Спикер положил трубку, посмотрел на сидевшего напротив милиционера. Лицо у полковника спокойное, отрешенное, можно подумать, он находится не в кабинете спикера парламента, который росчерком пера, да просто устным распоряжением, способен в корне изменить жизнь человека. Может поднять на немыслимую высоту, может сбросить в грязь.
Ну сбрасывать этого мента особенно некуда, урезонил себя спикер. Уволить? Какой резон? Да и люди не поймут, и газетчики могут пронюхать и поднять вонь. Да и нужен мне этот чертов сыщик, просто необходим. Охранники лишь сторожевые псы, и те никуда не годятся. Служба безопасности подчинена президенту, и кто в этой безопасности работает и сколько стоит, неизвестно. Золотые погоны без единого просвета не гарантируют, что в мозгах просвет имеется, специалисты липовые, всех по знакомству нанимают, по услужливости. Нужна профессионально обученная ищейка, приласкать ее, подкормить, вынудить служить верно.
Спикер молчал, ждал, когда милиционер осознает, где находится, поймет недопустимость своего поведения.

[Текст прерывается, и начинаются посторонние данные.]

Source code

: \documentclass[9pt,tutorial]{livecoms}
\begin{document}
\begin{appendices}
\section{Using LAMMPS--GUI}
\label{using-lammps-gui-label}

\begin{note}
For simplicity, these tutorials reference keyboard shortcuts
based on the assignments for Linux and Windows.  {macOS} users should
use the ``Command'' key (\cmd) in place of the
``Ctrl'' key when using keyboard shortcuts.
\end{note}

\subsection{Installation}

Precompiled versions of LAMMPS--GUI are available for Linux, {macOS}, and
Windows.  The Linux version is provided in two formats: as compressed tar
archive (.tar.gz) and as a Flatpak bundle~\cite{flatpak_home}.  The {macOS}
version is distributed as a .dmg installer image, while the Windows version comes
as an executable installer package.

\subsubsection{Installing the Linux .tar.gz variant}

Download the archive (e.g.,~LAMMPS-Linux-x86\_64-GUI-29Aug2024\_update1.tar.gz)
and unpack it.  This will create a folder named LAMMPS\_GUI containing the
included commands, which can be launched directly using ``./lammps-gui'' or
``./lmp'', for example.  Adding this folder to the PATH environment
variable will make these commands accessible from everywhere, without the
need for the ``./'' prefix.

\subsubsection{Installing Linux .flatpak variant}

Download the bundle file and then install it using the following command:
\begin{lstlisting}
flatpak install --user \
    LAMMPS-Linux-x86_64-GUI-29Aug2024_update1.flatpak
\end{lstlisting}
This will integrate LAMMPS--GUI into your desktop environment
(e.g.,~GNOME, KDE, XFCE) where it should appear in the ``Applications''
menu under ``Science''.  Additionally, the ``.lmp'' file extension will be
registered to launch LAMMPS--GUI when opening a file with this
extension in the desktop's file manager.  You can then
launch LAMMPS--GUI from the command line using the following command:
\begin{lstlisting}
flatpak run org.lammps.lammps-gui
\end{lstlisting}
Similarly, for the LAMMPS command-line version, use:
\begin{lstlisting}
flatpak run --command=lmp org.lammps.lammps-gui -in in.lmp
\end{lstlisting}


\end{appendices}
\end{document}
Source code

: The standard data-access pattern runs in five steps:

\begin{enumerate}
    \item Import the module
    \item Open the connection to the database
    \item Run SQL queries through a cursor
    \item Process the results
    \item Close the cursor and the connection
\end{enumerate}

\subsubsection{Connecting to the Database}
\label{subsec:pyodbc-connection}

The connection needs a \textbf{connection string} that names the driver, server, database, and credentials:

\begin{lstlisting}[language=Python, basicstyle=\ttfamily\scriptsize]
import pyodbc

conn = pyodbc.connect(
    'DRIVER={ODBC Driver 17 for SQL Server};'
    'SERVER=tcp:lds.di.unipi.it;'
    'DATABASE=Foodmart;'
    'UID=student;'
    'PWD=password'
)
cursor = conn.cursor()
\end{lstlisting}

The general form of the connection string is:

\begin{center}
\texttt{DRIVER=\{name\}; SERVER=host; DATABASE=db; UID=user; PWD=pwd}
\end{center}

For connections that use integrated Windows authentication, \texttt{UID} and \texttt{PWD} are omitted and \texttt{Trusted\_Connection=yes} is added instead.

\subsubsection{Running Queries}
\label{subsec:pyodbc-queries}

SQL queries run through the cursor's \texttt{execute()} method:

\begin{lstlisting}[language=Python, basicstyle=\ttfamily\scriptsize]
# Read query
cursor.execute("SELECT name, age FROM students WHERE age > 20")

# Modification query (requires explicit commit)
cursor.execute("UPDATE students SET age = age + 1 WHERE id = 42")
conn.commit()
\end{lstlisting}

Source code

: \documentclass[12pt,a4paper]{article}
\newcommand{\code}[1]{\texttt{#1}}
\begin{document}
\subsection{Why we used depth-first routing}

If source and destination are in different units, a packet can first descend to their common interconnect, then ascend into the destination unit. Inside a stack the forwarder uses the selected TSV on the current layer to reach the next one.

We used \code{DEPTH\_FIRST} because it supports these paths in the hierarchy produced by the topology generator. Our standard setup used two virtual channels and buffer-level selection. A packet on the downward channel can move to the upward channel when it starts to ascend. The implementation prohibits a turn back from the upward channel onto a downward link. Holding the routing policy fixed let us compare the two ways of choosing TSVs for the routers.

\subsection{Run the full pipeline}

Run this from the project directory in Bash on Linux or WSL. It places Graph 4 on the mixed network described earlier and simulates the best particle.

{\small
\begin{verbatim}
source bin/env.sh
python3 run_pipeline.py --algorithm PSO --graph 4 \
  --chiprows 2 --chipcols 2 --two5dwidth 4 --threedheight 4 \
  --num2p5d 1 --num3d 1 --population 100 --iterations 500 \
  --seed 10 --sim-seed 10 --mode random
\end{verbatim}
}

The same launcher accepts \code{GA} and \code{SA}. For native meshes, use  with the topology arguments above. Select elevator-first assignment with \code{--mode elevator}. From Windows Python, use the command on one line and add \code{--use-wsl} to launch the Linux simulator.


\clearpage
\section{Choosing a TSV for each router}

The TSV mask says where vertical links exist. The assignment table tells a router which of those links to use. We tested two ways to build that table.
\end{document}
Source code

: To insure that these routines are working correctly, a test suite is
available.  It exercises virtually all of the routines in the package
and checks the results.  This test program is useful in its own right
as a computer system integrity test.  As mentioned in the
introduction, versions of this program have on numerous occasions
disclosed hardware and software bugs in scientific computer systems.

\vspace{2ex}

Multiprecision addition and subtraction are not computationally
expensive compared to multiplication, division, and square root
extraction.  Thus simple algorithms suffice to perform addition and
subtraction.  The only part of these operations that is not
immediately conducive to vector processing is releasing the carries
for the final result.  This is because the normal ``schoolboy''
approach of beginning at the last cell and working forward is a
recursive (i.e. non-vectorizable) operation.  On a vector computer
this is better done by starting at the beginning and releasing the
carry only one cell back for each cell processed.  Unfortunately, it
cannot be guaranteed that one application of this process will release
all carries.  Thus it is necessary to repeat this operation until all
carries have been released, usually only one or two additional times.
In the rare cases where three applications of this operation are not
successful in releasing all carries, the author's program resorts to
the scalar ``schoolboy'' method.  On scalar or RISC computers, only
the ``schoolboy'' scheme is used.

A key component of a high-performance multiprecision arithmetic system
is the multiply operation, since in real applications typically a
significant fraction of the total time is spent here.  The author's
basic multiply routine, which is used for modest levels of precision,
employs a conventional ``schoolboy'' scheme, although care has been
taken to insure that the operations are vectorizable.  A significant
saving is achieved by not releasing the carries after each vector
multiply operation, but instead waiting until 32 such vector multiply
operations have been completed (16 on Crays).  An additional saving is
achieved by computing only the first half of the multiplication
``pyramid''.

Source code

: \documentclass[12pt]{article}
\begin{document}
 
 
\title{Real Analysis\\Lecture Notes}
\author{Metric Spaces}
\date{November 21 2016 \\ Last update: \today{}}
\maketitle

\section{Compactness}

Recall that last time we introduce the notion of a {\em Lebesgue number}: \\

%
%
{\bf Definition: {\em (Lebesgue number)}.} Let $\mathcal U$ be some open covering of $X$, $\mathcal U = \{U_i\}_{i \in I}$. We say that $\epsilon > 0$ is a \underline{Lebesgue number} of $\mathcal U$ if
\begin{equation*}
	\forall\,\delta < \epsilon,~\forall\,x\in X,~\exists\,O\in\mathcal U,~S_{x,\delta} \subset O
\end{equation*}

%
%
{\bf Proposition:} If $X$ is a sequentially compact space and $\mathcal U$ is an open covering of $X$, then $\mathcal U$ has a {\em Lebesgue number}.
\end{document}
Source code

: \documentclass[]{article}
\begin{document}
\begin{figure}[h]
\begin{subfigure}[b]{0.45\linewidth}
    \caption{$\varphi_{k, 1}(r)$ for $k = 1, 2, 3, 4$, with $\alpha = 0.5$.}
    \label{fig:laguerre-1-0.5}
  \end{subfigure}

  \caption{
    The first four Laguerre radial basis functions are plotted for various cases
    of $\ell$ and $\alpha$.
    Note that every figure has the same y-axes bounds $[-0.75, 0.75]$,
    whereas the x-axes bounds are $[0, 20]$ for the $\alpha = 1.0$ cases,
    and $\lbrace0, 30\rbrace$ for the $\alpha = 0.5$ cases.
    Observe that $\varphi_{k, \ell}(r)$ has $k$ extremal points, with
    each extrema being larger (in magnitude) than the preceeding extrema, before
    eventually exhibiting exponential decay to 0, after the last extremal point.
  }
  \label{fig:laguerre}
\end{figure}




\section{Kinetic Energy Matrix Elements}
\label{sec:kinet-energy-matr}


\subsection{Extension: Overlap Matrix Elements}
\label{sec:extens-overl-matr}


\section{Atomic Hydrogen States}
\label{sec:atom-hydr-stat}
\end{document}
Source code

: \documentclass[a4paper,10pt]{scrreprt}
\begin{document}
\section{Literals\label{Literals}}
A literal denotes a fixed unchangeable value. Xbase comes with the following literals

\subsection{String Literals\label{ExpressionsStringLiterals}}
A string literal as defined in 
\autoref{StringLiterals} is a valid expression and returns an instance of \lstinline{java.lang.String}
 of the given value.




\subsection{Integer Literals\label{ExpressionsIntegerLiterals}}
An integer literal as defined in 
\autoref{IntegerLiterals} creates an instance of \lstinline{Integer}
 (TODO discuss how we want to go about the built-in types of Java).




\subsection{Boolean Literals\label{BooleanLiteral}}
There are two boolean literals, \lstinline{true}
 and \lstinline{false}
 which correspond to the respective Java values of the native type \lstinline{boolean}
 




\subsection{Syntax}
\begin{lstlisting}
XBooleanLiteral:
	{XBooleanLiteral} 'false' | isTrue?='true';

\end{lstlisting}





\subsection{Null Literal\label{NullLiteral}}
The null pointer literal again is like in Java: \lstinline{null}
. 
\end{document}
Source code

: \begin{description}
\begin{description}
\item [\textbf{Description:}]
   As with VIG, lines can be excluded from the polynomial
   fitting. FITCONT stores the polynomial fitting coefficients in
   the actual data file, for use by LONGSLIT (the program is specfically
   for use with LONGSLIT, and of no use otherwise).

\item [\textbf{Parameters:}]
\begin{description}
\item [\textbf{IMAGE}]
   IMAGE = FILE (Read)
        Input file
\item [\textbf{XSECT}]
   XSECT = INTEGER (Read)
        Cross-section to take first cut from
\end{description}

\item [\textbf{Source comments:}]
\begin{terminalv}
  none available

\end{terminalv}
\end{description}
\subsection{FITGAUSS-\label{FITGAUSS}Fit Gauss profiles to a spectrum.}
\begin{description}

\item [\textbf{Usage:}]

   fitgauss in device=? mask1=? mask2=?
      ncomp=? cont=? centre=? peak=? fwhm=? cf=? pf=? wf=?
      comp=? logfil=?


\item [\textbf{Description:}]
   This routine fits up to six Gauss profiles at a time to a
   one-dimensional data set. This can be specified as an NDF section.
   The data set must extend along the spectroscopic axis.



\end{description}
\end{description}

Гуров не поднял головы, не взглянул на спикера преданно и трепетно, равнодушно сказал:
– Вы меня звали, Имран Русланович? Я здесь и весь во внимании.
– Насчет внимания сильно сомневаюсь, думаете неизвестно о чем. – Гораев забыл о своем решении приласкать, говорил раздраженно.
Полковник даже ответом не удостоил, лишь пожал широкими плечами да поднял голову, но взглядом с Гораевым не встретился, отчего голубые глаза сыщика казались пустыми, безжизненными, словно у робота.
– Мне доложили, что вы сегодня беседовали с госсекретарем. – Гораев оттягивал разговор, ради которого и вызвал полковника. – О чем, если не секрет?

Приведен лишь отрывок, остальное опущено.